I'm a "Buy Once, Cry Once" kind of guy. That means I like quality stuff and have learned to "invest" to smooth my way through life and hopefully have an extended lifespan where I don’t have to buy stuff a second time. It usually means less stuff of higher quality, because I’m not rich. One of the areas in which I've invested has been quality store fixtures.

When I started my business, I was told to expect several years out of my store fixtures. What I found was I could have a premium looking store, with better quality fixtures, for about 50% more money. I went ahead and bought the premium fixtures, mostly because I had more money than sense, thanks to a home equity boom, and have (mostly) continued to buy them throughout the years as I’ve expanded.
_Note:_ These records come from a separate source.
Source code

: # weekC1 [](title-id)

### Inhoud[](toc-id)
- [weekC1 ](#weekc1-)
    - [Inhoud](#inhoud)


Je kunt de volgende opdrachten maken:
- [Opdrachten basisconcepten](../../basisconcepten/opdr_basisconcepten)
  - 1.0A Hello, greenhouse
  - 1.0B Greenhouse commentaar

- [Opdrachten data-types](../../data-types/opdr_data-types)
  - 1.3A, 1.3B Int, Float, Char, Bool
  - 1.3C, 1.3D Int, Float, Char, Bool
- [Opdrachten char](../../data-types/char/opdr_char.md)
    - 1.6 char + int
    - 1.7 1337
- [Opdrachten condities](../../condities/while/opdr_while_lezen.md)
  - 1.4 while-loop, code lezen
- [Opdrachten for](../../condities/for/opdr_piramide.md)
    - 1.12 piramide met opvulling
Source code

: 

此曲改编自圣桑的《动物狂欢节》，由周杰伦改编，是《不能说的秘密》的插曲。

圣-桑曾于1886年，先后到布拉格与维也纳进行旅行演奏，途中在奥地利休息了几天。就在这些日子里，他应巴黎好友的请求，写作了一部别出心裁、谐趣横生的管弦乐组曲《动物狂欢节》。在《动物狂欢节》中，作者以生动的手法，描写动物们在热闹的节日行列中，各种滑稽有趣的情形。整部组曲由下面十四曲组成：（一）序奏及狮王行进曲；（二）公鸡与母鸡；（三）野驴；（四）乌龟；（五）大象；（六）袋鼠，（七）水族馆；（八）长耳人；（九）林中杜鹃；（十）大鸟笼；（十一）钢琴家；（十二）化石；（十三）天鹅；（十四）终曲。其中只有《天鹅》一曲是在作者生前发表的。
Can I recommend that? 


It's almost impossible to square a reasonable ROI out of any store build out, let alone one where you start adding premium features. I would tell a new store owner to pick ONE premium feature, if they showed me their business plan (I don’t want to see your business plan). You can have good fixtures or the chocolate fountain, but not both! The SBA will tell you half of businesses fail within five years, which I think is where you should position your ROI. Buying premium fixtures is a vote for success, a belief those extra thousands of dollars will take you into year six. A six year ROI shows high confidence, low financial aptitude.  


Have those fixtures been worth the money? As I’ve expanded, I’ve messed around with cheap fixtures. What I found is they wore out as predicted, at around three years. Worse, as they wore out, some became dangerous, with shelves that would collapse. I had a kids section that towards the end, was probably not safe for children. I cried twice when it came to those fixtures, because they all had to be replaced with quality ones. 
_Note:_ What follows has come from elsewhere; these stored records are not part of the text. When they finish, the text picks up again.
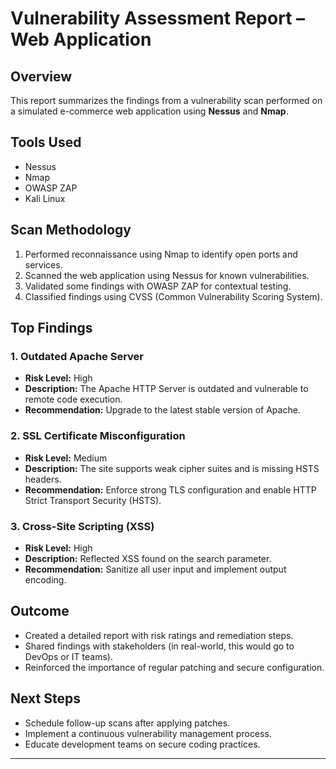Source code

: # Vulnerability Assessment Report – Web Application

## Overview
This report summarizes the findings from a vulnerability scan performed on a simulated e-commerce web application using **Nessus** and **Nmap**.

## Tools Used
- Nessus
- Nmap
- OWASP ZAP
- Kali Linux

## Scan Methodology
1. Performed reconnaissance using Nmap to identify open ports and services.
2. Scanned the web application using Nessus for known vulnerabilities.
3. Validated some findings with OWASP ZAP for contextual testing.
4. Classified findings using CVSS (Common Vulnerability Scoring System).

## Top Findings

### 1. Outdated Apache Server
- **Risk Level:** High
- **Description:** The Apache HTTP Server is outdated and vulnerable to remote code execution.
- **Recommendation:** Upgrade to the latest stable version of Apache.

### 2. SSL Certificate Misconfiguration
- **Risk Level:** Medium
- **Description:** The site supports weak cipher suites and is missing HSTS headers.
- **Recommendation:** Enforce strong TLS configuration and enable HTTP Strict Transport Security (HSTS).

### 3. Cross-Site Scripting (XSS)
- **Risk Level:** High
- **Description:** Reflected XSS found on the search parameter.
- **Recommendation:** Sanitize all user input and implement output encoding.

## Outcome
- Created a detailed report with risk ratings and remediation steps.
- Shared findings with stakeholders (in real-world, this would go to DevOps or IT teams).
- Reinforced the importance of regular patching and secure configuration.

## Next Steps
- Schedule follow-up scans after applying patches.
- Implement a continuous vulnerability management process.
- Educate development teams on secure coding practices.

---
Those garbage fixtures weighed on my mind, and they needed replacing when I had the least amount of money. This occurred during my Dark Night of Profitability, several years where I wished I would just fail already, if I wasn’t going to succeed. Bankruptcy seemed like a sweet release. Eventually I had some holiday money and all those garbage fixtures went over to the local thrift store. Watch your kids carefully over there.


In year 17, I’ve replaced only one of my high end fixtures completely, after driving screws into it from every conceivable angle to keep it alive. It was my Frankenstein monster fixture. Let me tell you how we destroy good fixtures: The problem with my fixtures, high end gondolas from Newood, is we love hanging things on the endcaps. These are the slatwall ends of each fixture, where we hang small items on hooks. 
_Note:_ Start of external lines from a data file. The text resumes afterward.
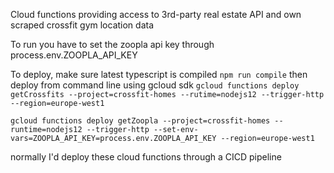Cloud functions providing access to 3rd-party real estate API and own scraped crossfit gym location data

To run you have to set the zoopla api key through process.env.ZOOPLA_API_KEY

To deploy, make sure latest typescript is compiled
`npm run compile`
then deploy from command line using gcloud sdk
`gcloud functions deploy getCrossfits --project=crossfit-homes --rutime=nodejs12 --trigger-http --region=europe-west1`

`gcloud functions deploy getZoopla --project=crossfit-homes --runtime=nodejs12 --trigger-http --set-env-vars=ZOOPLA_API_KEY=process.env.ZOOPLA_API_KEY --region=europe-west1`

normally I'd deploy these cloud functions through a CICD pipeline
If you aren’t paying attention, you’ll walk by, snag your clothes on a hook, and rip that hook out of the wood, damaging the gondola. This won’t happen every time, obviously, but over the years, like a monkey at a typewriter, someone will eventually rip out a number of hooks in high traffic areas. New staff can't possibly imagine this happen, but the veterans know, if it can happen, it will happen. The major maintenance expense of the fancy gondolas is replacing these endcaps, and we’ve done perhaps ten in 17 years. But the gondolas look new and they’re safe.


Which brings us back to ROI. As I watch new stores struggle with untested store fixtures, I’m brought back to the troubles I’ve brought myself with deviating from quality. Yet, I had a very long ROI, and maybe they’ll spend year six on vacation on a beach, while I was working, beaming proudly in my fancy fixtured store. Whose the winner at retail? Money is rarely the measure. 


We all define success differently. I’m planning to work from a beach in 2023. I’ll be 55 years old and I could be called back from that beach at any moment. I could be on the beach now, but letting go is a struggle. Others couldn’t imagine being anyplace but their sales floor, or doing community outreach, or any other customer facing service position. Most store owners would quit first, because the job is the people. I’m sure some of those people would consider my dream a sell out, and for stores just getting by, there are probably a number of asterisks next to my name. *“Yeah, but he…” If I were to give a seminar on how to run a store remotely, which nobody would attend (maybe I should give it remotely?), it would start with all the things to make your store self reliant. We would start with not having to worry about a child being crushed under your cheap fixtures.